Los primeros contactos con el Mediterráneo de nuestros hombres del Norte ni que decir tiene no fueron por motivos píos ni por turismo, pues fueron bastante anfractuosos. Las primeras expediciones arrancaron a mediados del siglo IX. Hacia el año 844, los vikingos —sobre todo daneses y noruegos— circunnavegaron, con su sistema de cabotaje (la palabra viking, “hacer el viking”, significaba ir “vik” en “vik”, es decir, de bahía en bahía, o de ensenada en ensenada; la palabra vik es hermana del vicus latino y de nuestro Vich y nuestro Vigo), saqueando ciudades de Al-Andalus como Lisboa, Sevilla y Cádiz.
Los árabes llamaron a los vikingos madjus, “paganos”, el mismo nombre que les daban a los persas zoroastrianos
Los árabes de Al-Andalus al darse de bruces con aquellos bárbaros del norte, los llamaron madjus, “paganos”, el mismo nombre que les habían dado en los albores del islam a los persas zoroastrianos, utilizando precisamente la palabra que los zoroastrianos daban a sus sacerdotes: madjus, de donde viene nuestro mago. Tras saquear el territorio aledaño de Sevilla, tomando gran número de esclavos y de botín, remontaron la corriente del Guadalquivir hacia Córdoba —habría que haber estado allí para verlo—. Los cordobeses les tendieron una emboscada y destruyeron gran parte de la flota y colgaron muchas cabezas de vikingos en Córdoba y Sevilla a modo de advertencia.
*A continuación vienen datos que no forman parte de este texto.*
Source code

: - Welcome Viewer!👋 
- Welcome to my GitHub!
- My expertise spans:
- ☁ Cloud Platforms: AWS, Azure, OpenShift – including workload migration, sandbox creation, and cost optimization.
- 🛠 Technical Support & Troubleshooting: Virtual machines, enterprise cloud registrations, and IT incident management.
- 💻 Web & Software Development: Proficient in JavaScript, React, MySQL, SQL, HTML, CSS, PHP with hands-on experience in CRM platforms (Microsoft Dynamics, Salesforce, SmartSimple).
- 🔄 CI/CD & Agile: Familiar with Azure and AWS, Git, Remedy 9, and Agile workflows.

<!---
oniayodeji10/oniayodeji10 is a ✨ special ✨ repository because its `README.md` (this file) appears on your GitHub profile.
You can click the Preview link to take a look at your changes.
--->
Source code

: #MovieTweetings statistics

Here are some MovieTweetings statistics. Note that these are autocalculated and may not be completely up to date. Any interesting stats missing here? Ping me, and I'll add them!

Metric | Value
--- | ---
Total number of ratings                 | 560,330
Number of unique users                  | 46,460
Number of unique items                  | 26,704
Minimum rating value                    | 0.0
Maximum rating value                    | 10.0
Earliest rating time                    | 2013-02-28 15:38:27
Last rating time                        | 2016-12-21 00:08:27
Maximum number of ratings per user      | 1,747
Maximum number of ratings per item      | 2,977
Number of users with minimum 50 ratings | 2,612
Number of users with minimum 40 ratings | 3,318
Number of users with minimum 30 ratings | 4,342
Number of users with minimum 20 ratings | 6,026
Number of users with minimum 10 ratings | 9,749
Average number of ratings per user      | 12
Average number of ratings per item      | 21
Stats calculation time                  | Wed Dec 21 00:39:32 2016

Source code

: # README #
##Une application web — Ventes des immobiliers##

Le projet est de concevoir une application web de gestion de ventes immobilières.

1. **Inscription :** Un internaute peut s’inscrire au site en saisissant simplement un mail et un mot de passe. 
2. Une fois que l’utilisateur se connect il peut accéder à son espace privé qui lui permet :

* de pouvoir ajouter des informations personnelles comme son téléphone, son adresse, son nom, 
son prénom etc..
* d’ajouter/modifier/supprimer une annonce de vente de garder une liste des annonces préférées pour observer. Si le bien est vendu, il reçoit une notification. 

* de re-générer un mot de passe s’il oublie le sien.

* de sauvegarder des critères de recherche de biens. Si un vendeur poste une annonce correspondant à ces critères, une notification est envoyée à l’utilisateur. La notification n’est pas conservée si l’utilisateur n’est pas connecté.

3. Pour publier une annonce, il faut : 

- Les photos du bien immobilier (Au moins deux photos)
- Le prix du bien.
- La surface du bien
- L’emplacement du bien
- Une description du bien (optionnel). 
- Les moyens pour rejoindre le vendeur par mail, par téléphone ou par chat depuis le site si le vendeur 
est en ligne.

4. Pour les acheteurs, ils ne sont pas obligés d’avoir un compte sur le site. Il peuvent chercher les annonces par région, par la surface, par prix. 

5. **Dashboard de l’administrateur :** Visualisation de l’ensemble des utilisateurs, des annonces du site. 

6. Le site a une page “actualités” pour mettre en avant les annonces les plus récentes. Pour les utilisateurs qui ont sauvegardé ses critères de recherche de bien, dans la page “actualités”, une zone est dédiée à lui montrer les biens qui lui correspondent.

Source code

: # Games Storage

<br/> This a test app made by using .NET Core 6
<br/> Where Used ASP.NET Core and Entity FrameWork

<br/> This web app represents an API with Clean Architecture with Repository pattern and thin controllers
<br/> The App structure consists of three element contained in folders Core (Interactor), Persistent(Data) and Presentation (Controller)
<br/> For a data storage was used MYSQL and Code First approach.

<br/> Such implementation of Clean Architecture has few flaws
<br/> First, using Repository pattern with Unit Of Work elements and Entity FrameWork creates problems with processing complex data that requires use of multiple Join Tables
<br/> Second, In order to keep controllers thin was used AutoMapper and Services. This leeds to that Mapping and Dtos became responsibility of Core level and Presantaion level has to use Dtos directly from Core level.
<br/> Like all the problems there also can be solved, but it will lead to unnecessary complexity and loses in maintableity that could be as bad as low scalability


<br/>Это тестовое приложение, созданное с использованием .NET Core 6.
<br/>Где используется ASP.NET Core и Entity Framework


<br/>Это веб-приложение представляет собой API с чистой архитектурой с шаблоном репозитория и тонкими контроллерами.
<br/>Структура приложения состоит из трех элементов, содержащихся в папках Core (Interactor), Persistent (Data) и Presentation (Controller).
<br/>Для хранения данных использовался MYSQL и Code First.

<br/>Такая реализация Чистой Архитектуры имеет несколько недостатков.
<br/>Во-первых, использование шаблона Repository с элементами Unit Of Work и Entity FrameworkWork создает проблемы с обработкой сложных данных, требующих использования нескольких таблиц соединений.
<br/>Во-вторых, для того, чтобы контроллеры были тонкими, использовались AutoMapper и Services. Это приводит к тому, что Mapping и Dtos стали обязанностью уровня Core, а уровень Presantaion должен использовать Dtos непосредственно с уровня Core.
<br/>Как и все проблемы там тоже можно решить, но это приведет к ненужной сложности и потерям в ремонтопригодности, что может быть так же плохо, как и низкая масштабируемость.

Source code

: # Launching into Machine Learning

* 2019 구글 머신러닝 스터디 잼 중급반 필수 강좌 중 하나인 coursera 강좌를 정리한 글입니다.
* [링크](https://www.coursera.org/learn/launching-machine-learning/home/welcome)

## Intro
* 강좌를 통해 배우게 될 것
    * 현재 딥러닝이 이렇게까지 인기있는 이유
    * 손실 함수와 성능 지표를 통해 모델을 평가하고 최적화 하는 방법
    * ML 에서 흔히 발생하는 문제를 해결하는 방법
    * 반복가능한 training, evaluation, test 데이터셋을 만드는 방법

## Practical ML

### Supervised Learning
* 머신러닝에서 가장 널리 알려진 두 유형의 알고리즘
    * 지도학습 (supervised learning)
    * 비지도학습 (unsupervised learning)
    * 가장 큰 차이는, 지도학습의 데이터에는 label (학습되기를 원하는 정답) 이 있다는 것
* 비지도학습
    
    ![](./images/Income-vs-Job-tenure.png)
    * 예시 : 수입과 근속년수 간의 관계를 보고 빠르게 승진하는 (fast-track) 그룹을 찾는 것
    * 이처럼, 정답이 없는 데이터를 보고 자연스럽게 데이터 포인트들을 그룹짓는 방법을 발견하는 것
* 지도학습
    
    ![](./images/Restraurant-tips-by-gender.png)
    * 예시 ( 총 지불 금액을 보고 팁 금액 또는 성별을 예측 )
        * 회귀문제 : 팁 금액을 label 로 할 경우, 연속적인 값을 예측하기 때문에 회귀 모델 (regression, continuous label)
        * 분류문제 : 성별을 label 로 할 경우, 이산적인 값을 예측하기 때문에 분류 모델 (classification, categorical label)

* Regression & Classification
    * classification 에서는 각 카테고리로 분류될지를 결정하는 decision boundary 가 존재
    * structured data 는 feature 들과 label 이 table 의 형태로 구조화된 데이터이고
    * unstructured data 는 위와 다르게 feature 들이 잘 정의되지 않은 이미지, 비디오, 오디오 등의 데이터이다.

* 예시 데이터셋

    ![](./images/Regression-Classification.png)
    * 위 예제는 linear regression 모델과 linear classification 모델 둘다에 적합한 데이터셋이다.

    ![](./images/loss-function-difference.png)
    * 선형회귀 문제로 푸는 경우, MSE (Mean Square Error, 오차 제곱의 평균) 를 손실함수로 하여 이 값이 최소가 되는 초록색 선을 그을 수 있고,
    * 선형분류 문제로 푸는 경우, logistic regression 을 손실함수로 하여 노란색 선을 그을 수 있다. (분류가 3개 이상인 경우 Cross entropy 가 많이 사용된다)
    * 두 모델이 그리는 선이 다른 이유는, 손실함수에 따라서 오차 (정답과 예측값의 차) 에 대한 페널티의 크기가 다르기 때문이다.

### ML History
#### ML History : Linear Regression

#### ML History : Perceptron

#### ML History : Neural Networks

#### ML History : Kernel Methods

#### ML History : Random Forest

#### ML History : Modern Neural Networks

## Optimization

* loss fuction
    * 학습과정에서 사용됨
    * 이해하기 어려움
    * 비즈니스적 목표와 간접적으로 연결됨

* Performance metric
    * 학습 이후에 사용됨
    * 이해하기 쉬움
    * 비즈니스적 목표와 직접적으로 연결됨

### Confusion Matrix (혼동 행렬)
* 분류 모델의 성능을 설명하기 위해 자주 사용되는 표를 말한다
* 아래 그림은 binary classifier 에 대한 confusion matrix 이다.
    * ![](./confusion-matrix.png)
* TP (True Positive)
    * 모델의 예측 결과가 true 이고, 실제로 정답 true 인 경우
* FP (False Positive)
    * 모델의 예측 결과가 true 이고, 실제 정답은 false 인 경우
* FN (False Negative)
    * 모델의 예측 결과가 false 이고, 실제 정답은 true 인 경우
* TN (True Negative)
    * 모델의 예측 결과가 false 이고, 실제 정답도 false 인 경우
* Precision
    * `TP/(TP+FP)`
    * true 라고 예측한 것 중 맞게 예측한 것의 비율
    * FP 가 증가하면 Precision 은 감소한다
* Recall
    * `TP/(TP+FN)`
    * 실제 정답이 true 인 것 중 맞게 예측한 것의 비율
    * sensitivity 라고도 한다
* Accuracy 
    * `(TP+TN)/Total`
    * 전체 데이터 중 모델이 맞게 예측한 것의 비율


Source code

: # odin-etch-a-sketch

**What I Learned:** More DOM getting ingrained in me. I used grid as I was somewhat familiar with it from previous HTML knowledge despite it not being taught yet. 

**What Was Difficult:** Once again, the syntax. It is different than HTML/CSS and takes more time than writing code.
Dos caudillos escandinavos, Björn Ironside y Hastein, volvieron a las andadas unos años más tarde, entre 859 y 862. Partieron de Normandia, el nuevo asentamiento vikingo que llevaba su nombre, “la tierra de los hombres del norte”, con unos sesenta barcos y recorrieron el camino habitual circunnavegando la península ibérica, pero en esta ocasión sí cruzaron las Columnas de Hércules, saqueando las costas de Marruecos, las Islas Baleares, el sur de Francia (la Camargue) y la costa de la Toscana. También llegaron a la isla de Sicilia. En la Camargue, los vikingos remontaron el río Ródano en 860, pero la población de Arlés y Nimes, advertida de su llegada, evacuó ambas ciudades y se refugió en las montañas vecinas. Ya no había que huir de los corsarios andalusíes de la zona, en torno al núcleo de Fraxinet, ahora remontaban los ríos y asolaban las costas unos bárbaros del norte.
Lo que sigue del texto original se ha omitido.